Sinistre est l'ogival palais des archevêques, aux antiques murs suintant de salpêtre, et s'y attarder par les nuits d'hiver est un supplice.
Et la cathédrale adjacente est immense, une vie ne suffit pas à la parcourir toute entière, avec son labyrinthe de chapelles et de sacristies dont certaines sont restées quasiment inexplorées après des siècles d'abandon.
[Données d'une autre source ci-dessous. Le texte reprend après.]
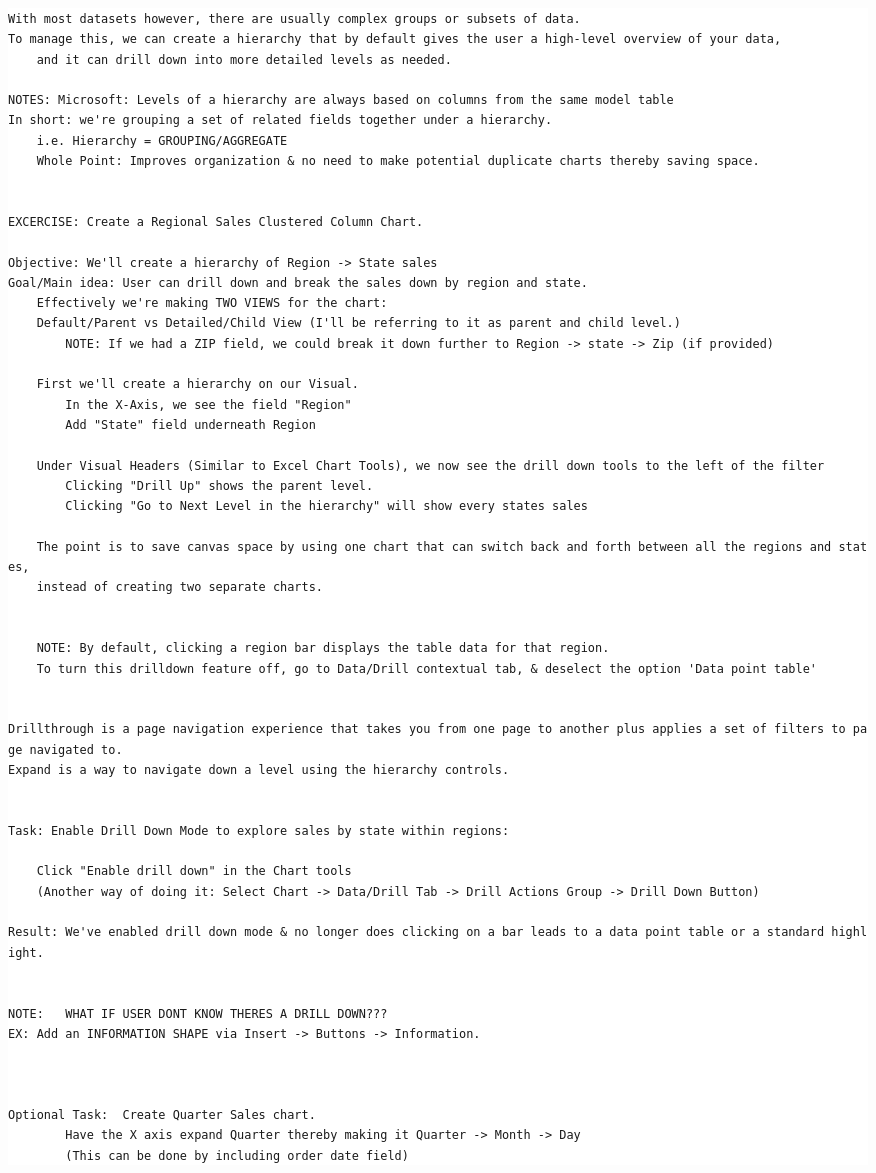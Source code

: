 	With most datasets however, there are usually complex groups or subsets of data. 
	To manage this, we can create a hierarchy that by default gives the user a high-level overview of your data, 
		and it can drill down into more detailed levels as needed.

	NOTES: Microsoft: Levels of a hierarchy are always based on columns from the same model table
	In short: we're grouping a set of related fields together under a hierarchy.
		i.e. Hierarchy = GROUPING/AGGREGATE
		Whole Point: Improves organization & no need to make potential duplicate charts thereby saving space.
		

	EXCERCISE: Create a Regional Sales Clustered Column Chart.
	
	Objective: We'll create a hierarchy of Region -> State sales
	Goal/Main idea: User can drill down and break the sales down by region and state.
		Effectively we're making TWO VIEWS for the chart: 
		Default/Parent vs Detailed/Child View (I'll be referring to it as parent and child level.)
			NOTE: If we had a ZIP field, we could break it down further to Region -> state -> Zip (if provided)
		
		First we'll create a hierarchy on our Visual.
			In the X-Axis, we see the field "Region" 
			Add "State" field underneath Region

		Under Visual Headers (Similar to Excel Chart Tools), we now see the drill down tools to the left of the filter 
			Clicking "Drill Up" shows the parent level.
			Clicking "Go to Next Level in the hierarchy" will show every states sales
			
		The point is to save canvas space by using one chart that can switch back and forth between all the regions and states, 
		instead of creating two separate charts.

		
		NOTE: By default, clicking a region bar displays the table data for that region.
		To turn this drilldown feature off, go to Data/Drill contextual tab, & deselect the option 'Data point table'


	Drillthrough is a page navigation experience that takes you from one page to another plus applies a set of filters to page navigated to. 
	Expand is a way to navigate down a level using the hierarchy controls.


	Task: Enable Drill Down Mode to explore sales by state within regions:
	
		Click "Enable drill down" in the Chart tools
		(Another way of doing it: Select Chart -> Data/Drill Tab -> Drill Actions Group -> Drill Down Button)

	Result: We've enabled drill down mode & no longer does clicking on a bar leads to a data point table or a standard highlight.
			
			
	NOTE:	WHAT IF USER DONT KNOW THERES A DRILL DOWN???
	EX:	Add an INFORMATION SHAPE via Insert -> Buttons -> Information.



	Optional Task:	Create Quarter Sales chart. 
			Have the X axis expand Quarter thereby making it Quarter -> Month -> Day 
			(This can be done by including order date field) 
		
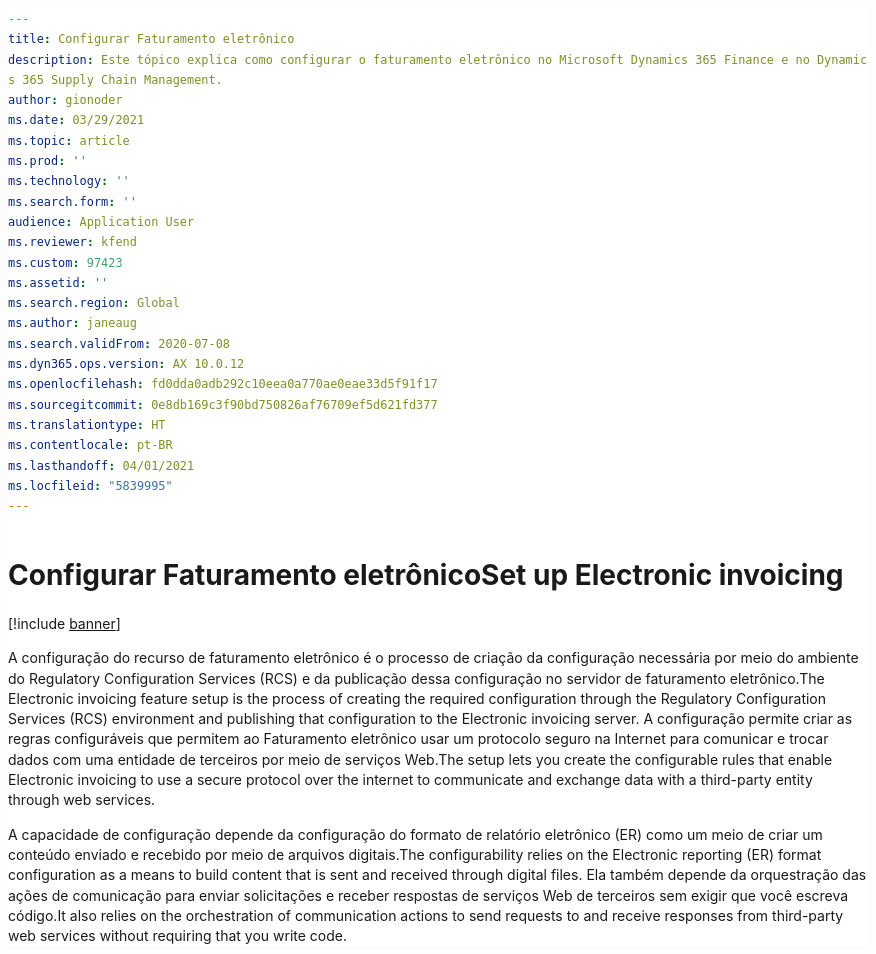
 ```yaml
---
title: Configurar Faturamento eletrônico
description: Este tópico explica como configurar o faturamento eletrônico no Microsoft Dynamics 365 Finance e no Dynamics 365 Supply Chain Management.
author: gionoder
ms.date: 03/29/2021
ms.topic: article
ms.prod: ''
ms.technology: ''
ms.search.form: ''
audience: Application User
ms.reviewer: kfend
ms.custom: 97423
ms.assetid: ''
ms.search.region: Global
ms.author: janeaug
ms.search.validFrom: 2020-07-08
ms.dyn365.ops.version: AX 10.0.12
ms.openlocfilehash: fd0dda0adb292c10eea0a770ae0eae33d5f91f17
ms.sourcegitcommit: 0e8db169c3f90bd750826af76709ef5d621fd377
ms.translationtype: HT
ms.contentlocale: pt-BR
ms.lasthandoff: 04/01/2021
ms.locfileid: "5839995"
---
```

# <a name="set-up-electronic-invoicing"></a><span data-ttu-id="c58b3-103">Configurar Faturamento eletrônico</span><span class="sxs-lookup"><span data-stu-id="c58b3-103">Set up Electronic invoicing</span></span>

[!include [banner](../includes/banner.md)]


<span data-ttu-id="c58b3-104">A configuração do recurso de faturamento eletrônico é o processo de criação da configuração necessária por meio do ambiente do Regulatory Configuration Services (RCS) e da publicação dessa configuração no servidor de faturamento eletrônico.</span><span class="sxs-lookup"><span data-stu-id="c58b3-104">The Electronic invoicing feature setup is the process of creating the required configuration through the Regulatory Configuration Services (RCS) environment and publishing that configuration to the Electronic invoicing server.</span></span> <span data-ttu-id="c58b3-105">A configuração permite criar as regras configuráveis que permitem ao Faturamento eletrônico usar um protocolo seguro na Internet para comunicar e trocar dados com uma entidade de terceiros por meio de serviços Web.</span><span class="sxs-lookup"><span data-stu-id="c58b3-105">The setup lets you create the configurable rules that enable Electronic invoicing to use a secure protocol over the internet to communicate and exchange data with a third-party entity through web services.</span></span>

<span data-ttu-id="c58b3-106">A capacidade de configuração depende da configuração do formato de relatório eletrônico (ER) como um meio de criar um conteúdo enviado e recebido por meio de arquivos digitais.</span><span class="sxs-lookup"><span data-stu-id="c58b3-106">The configurability relies on the Electronic reporting (ER) format configuration as a means to build content that is sent and received through digital files.</span></span> <span data-ttu-id="c58b3-107">Ela também depende da orquestração das ações de comunicação para enviar solicitações e receber respostas de serviços Web de terceiros sem exigir que você escreva código.</span><span class="sxs-lookup"><span data-stu-id="c58b3-107">It also relies on the orchestration of communication actions to send requests to and receive responses from third-party web services without requiring that you write code.</span></span>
Que fera le vieil archevêque décharné, tout seul la nuit de Noël, se demande-t-on, alors que la ville sera en fête ? Comment ne succomberait-il pas à la mélancolie ? Tout le monde reçoit quelque réconfort : le petit garçon, un train et un polichinelle, sa petite soeur, une poupée; la mère entourée de ses enfants; le malade renaît à l'espoir, le célibataire retrouve son compagnon de bamboche, le prisonnier entend la voix d'un autre prisonnier dans la cellule voisine.
Mais l'archevêque ?

Don Valentin, le zélé secrétaire de Son Eminence, souriait en entendant les gens parler ainsi. Le soir de Noël, l'archevêque a Dieu. Certes, à première vue, il pourrait presque faire pitié, à genoux, solitaire, au coeur de la cathédrale glacée et déserte. Mais pardon ! Il n'est pas seul, il
n'a pas froid et ne se sent pas abandonné.
La nuit de Noël, Dieu inonde l'église et, pour l'archevêque, les nefs en regorgent littéralement au point qu'on a du mal à refermer les portes et, bien qu'il n'y ait pas de feu, il fait si chaud que les vieilles couleuvres blanches se réveillent dans les tombeaux historiques des abbés, grimpent hors des cryptes par les soupiraux et montrent aimablement leur tête aux grilles des confessionnaux.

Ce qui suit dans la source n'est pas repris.